MA: Not, I mean, understandable though. I could understand him. And he was always picking up foil scraps from cigarettes or gum or anything, any foil scraps, and he'd make these huge balls out of 'em, out of these scraps, and he even asked me if ever I found scraps, would I please pick them up and give it to him. And I never knew exactly why he was doing this. And his room, he always had a large light bulb burning, day or night, until his bedtime of course, and he'd be sometimes pounding and making what appeared to look like, like orange crates. And he was filling that, those crates with stuff all the time, and some of them were the balls, the foil balls, which was always kind of strange, but we never questioned him about anything and he didn't volunteer much. He did tell us that his one son was born, was graduated from the University of Washington, and one from the University of Oregon, and that at that time while he's talking to me they are in the Imperial, Japanese Imperial Navy. And then he also told me that his wife was visiting in Japan, and then he also, for some reason -- I don't know if we found those later -- there were five gallon cans of linseed oil. We might've found that at that later part of the story. And he would, there were a few comments sometimes that oriented towards, kind of directed towards a... his feeling was not that great for USA. That's, I can't remember words or exact quoting.

TI: But just a sense that you got.

MA: Yeah. Yeah, there was just something there all the time, but at the time I didn't place much importance in it.

TI: Yeah, go back to his sons. So one, a UW and University of Oregon grad, now in the Japanese Imperial Navy, was he pretty proud of the two, and when he, what did he say about them?

MA: Yeah. He, it was just kind of factual. I mean, he, just kind of an automatic situation. And yes, he had that sense of pride, which I could understand. If we had a son and they're in a wonderful navy and meticulously dressed and everything, I mean, he described them, yes, I think --

TI: Did you ever see photographs?

MA: Not until that later time when we found his stuff. yeah.

TI: Okay. So let's, yeah, I just wanted, we'll do it chronologically, I'm just curious, like the room, if he had photographs of the family.

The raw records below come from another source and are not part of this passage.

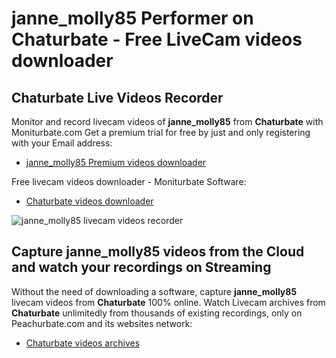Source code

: # janne_molly85 Performer on Chaturbate - Free LiveCam videos downloader

## Chaturbate Live Videos Recorder

Monitor and record livecam videos of **janne_molly85** from **Chaturbate** with Moniturbate.com
Get a premium trial for free by just and only registering with your Email address:
* [janne_molly85 Premium videos downloader](https://moniturbate.com/request-demo-licence-key.html)

Free livecam videos downloader - Moniturbate Software:
* [Chaturbate videos downloader](https://moniturbate.com/moniturbate-download-software.html)

![janne_molly85 livecam videos recorder](https://peachurnet.com/templates/moniturbate-software.png)


## Capture janne_molly85 videos from the Cloud and watch your recordings on Streaming

Without the need of downloading a software, capture **janne_molly85** livecam videos from **Chaturbate** 100% online.
Watch Livecam archives from **Chaturbate** unlimitedly from thousands of existing recordings, only on Peachurbate.com and its websites network:
* [Chaturbate videos archives](https://peachurnet.com/)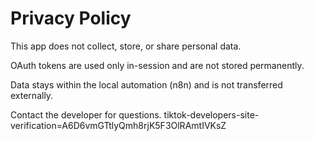 # Privacy Policy

This app does not collect, store, or share personal data.

OAuth tokens are used only in-session and are not stored permanently.

Data stays within the local automation (n8n) and is not transferred externally.

Contact the developer for questions.
tiktok-developers-site-verification=A6D6vmGTtlyQmh8rjK5F3OlRAmtIVKsZ
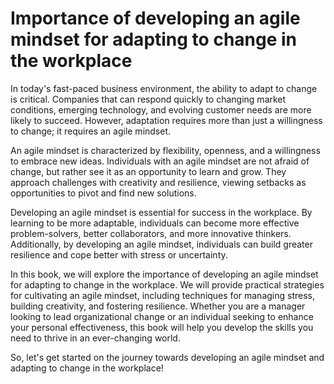 Importance of developing an agile mindset for adapting to change in the workplace
===============================================================================================

In today's fast-paced business environment, the ability to adapt to change is critical. Companies that can respond quickly to changing market conditions, emerging technology, and evolving customer needs are more likely to succeed. However, adaptation requires more than just a willingness to change; it requires an agile mindset.

An agile mindset is characterized by flexibility, openness, and a willingness to embrace new ideas. Individuals with an agile mindset are not afraid of change, but rather see it as an opportunity to learn and grow. They approach challenges with creativity and resilience, viewing setbacks as opportunities to pivot and find new solutions.

Developing an agile mindset is essential for success in the workplace. By learning to be more adaptable, individuals can become more effective problem-solvers, better collaborators, and more innovative thinkers. Additionally, by developing an agile mindset, individuals can build greater resilience and cope better with stress or uncertainty.

In this book, we will explore the importance of developing an agile mindset for adapting to change in the workplace. We will provide practical strategies for cultivating an agile mindset, including techniques for managing stress, building creativity, and fostering resilience. Whether you are a manager looking to lead organizational change or an individual seeking to enhance your personal effectiveness, this book will help you develop the skills you need to thrive in an ever-changing world.

So, let's get started on the journey towards developing an agile mindset and adapting to change in the workplace!
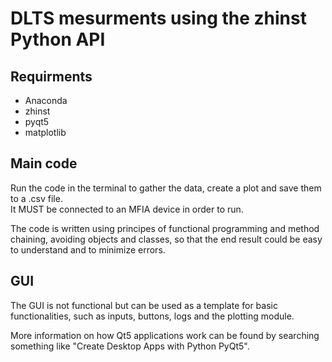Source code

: # DLTS mesurments using the zhinst Python API

## Requirments
- Anaconda
- zhinst
- pyqt5
- matplotlib

## Main code
Run the code in the terminal to gather the data, create a plot and save them to a .csv file.<br />
It MUST be connected to an MFIA device in order to run.

The code is written using principes of functional programming and method chaining, avoiding objects and classes, so that the end result could be easy to understand and to minimize errors.

## GUI
The GUI is not functional but can be used as a template for basic functionalities, such as inputs, buttons, logs and the plotting module.

More information on how Qt5 applications work can be found by searching something like "Create Desktop Apps with Python PyQt5".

MA: No, that I never saw. The only thing that was standing out was the fact that there was always this huge light bulb and then he was always putting things together.

TI: Okay, in these crates. And then do you know what he did with the crates?

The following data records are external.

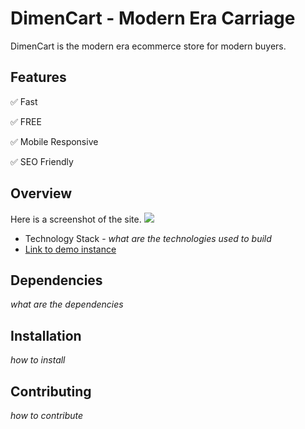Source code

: # DimenCart - Modern Era Carriage

DimenCart is the modern era ecommerce store for modern buyers. 

## Features 
✅ Fast

✅ FREE

✅ Mobile Responsive

✅ SEO Friendly

## Overview

Here is a screenshot of the site.
![](./extra/screenshots/DimenCart%20-%20modern%20era%20carriage.png)

- Technology Stack - *what are the technologies used to build*
- [Link to demo instance](https://dimencart.surge.sh/)

## Dependencies
*what are the dependencies*

## Installation
*how to install*

## Contributing
*how to contribute*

MA: Well, at a later time, at that time, no, but then I kind of got a picture that he was sending it to Japan. But then I didn't know for sure. I mean, it was just kind of a speculation, really, on my part.

TI: Yeah, I think, just some background, I think during that time, because at that point Japan was at war with China, and I think a lot of people, there were, like, scrap metal drives or things like that that people would collect and then send to Japan.

MA: Send to Japan, yeah. Well, this is what I assumed, and more so later, as you'll, as that story goes on. And he was, when he talked about his wife he didn't say too much. He just, all he ever said was that she was visiting in Japan.